It is but one of the reasons that Byrne has embraced producing with such enthusiasm. Describing “The Secret of Wyndham Hall,” which will shoot on locations in London and Cornwall, as “a film that looks at different kinds of human love,” Byrne is excited at the prospect of being behind the camera rather than in front of it.

“There’s the ordinary love that’s between friends,” begins Byrne, outlining the ideas central to the film. “Then there’s romantic love, which is mostly based on the 12th-Century notion of courtly love. What we’ll attempt to say in the film is that people become addicted to the high of romantic love, but ultimately it’s not real.”

In talking with Byrne it becomes apparent that he likes to burrow into any subject that comes up. It was this aspect of his personality that brought him to the attention of Patrick Rainsford, an electronics engineer who sold his company to raise the seed money to start Mirabilis Films.
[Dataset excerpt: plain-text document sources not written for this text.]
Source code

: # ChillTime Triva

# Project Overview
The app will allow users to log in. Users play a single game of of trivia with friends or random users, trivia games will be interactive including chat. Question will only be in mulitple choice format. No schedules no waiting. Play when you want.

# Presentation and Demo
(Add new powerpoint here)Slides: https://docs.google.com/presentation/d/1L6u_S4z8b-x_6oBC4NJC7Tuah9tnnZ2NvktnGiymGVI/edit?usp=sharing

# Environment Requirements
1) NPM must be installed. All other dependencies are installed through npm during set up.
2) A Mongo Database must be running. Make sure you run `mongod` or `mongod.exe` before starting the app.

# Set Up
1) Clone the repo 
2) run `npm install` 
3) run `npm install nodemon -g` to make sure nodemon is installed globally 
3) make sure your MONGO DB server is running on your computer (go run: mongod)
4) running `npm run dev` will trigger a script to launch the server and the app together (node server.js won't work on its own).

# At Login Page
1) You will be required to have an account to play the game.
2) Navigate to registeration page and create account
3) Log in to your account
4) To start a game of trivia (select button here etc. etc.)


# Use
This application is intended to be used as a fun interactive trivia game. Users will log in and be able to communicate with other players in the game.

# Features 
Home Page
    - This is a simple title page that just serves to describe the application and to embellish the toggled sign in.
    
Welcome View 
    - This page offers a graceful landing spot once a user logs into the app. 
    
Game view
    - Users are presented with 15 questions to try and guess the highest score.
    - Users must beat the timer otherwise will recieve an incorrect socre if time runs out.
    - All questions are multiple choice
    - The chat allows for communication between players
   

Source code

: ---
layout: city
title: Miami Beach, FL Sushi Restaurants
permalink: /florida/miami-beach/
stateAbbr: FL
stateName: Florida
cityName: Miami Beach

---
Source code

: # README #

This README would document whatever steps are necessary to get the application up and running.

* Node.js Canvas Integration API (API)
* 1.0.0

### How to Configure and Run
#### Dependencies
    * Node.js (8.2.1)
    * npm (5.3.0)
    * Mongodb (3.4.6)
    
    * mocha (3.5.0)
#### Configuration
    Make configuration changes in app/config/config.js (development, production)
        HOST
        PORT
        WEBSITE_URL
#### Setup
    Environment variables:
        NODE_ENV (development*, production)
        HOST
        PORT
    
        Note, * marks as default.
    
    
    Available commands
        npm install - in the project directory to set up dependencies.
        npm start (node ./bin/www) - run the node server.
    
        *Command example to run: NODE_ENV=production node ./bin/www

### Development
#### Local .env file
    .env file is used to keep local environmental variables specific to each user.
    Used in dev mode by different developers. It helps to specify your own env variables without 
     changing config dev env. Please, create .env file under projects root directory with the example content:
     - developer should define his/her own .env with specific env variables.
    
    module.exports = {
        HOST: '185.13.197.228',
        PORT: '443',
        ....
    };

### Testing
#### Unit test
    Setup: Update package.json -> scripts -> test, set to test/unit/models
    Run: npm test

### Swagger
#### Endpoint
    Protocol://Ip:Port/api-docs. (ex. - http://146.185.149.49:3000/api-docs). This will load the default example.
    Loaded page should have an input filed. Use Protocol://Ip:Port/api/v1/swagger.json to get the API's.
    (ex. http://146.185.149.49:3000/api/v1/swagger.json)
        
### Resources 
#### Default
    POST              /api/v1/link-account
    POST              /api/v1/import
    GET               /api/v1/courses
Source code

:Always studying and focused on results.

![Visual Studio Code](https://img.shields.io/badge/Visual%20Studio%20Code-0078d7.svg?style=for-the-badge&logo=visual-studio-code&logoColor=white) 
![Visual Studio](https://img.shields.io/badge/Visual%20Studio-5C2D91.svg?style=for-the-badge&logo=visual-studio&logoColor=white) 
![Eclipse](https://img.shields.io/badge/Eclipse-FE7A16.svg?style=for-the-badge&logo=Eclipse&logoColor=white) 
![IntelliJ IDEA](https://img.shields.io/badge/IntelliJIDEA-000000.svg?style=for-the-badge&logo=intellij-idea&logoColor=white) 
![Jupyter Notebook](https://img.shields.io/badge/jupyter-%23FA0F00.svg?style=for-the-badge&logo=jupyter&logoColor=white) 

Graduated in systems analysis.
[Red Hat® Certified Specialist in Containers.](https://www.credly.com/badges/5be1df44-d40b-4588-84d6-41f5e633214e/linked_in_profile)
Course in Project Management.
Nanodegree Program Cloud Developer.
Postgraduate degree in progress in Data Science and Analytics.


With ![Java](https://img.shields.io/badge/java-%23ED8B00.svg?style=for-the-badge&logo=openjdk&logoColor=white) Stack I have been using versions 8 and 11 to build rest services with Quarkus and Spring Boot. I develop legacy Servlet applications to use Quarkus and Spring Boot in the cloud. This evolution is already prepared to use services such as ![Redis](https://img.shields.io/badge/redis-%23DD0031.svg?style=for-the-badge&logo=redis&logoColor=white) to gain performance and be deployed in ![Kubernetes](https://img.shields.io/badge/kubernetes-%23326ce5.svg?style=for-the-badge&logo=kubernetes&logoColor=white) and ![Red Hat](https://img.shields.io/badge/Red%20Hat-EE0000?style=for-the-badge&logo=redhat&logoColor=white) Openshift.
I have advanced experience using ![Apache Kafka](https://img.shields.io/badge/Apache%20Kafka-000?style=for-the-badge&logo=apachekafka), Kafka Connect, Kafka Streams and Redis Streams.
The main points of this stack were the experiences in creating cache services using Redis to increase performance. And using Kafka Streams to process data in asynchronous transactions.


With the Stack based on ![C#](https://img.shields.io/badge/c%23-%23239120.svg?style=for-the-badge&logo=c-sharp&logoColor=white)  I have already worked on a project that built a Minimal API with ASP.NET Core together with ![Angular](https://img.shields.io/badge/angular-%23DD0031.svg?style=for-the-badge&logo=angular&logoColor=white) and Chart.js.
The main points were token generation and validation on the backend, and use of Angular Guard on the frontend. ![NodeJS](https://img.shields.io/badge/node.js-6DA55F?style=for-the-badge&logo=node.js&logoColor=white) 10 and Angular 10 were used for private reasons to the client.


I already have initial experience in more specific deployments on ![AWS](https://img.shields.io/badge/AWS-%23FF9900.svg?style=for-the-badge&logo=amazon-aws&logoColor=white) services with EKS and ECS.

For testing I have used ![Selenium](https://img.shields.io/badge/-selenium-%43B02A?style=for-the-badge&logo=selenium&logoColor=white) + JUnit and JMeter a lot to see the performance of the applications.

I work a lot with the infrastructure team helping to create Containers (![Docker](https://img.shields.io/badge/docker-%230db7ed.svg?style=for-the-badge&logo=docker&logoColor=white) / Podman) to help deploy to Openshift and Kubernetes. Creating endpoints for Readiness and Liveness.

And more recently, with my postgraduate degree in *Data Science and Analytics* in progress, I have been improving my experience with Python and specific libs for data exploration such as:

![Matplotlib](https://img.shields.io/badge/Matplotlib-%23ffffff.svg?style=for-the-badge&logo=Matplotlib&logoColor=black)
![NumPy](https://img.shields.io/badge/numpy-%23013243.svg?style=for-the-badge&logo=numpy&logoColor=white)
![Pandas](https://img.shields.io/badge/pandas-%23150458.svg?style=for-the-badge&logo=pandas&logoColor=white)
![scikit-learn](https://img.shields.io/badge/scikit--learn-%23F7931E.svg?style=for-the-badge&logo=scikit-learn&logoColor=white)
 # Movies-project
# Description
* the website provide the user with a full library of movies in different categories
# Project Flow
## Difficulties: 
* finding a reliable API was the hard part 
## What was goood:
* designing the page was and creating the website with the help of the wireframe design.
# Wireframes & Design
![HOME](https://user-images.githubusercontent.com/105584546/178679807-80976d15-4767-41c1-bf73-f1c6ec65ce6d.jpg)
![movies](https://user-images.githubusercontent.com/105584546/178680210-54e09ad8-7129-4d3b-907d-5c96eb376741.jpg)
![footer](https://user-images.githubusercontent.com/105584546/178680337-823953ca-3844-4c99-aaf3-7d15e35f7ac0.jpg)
Born in Dublin in 1950, the son of a cooper in a brewery, Byrne had what he describes as “a 19th-Century childhood. We lived in a land of hay carts and farms on a little road leading to the mountains.” One of six children, Byrne was raised by his father, who lost his job in the early ‘50s, while his mother worked as a nurse. Byrne recalls his childhood, steeped in literature and Catholicism, as idyllic, yet oddly impoverished.

“Children in Dublin in the ‘50s were not brought up to believe they could do what they put their minds to,” he says. “Consequently, the biggest obstacle I’ve had to overcome in life is a lack of belief in myself. One of the keys to my beginning to accept myself was an acceptance of life as it is. Man isn’t here to have fun--he’s here to learn things about himself.”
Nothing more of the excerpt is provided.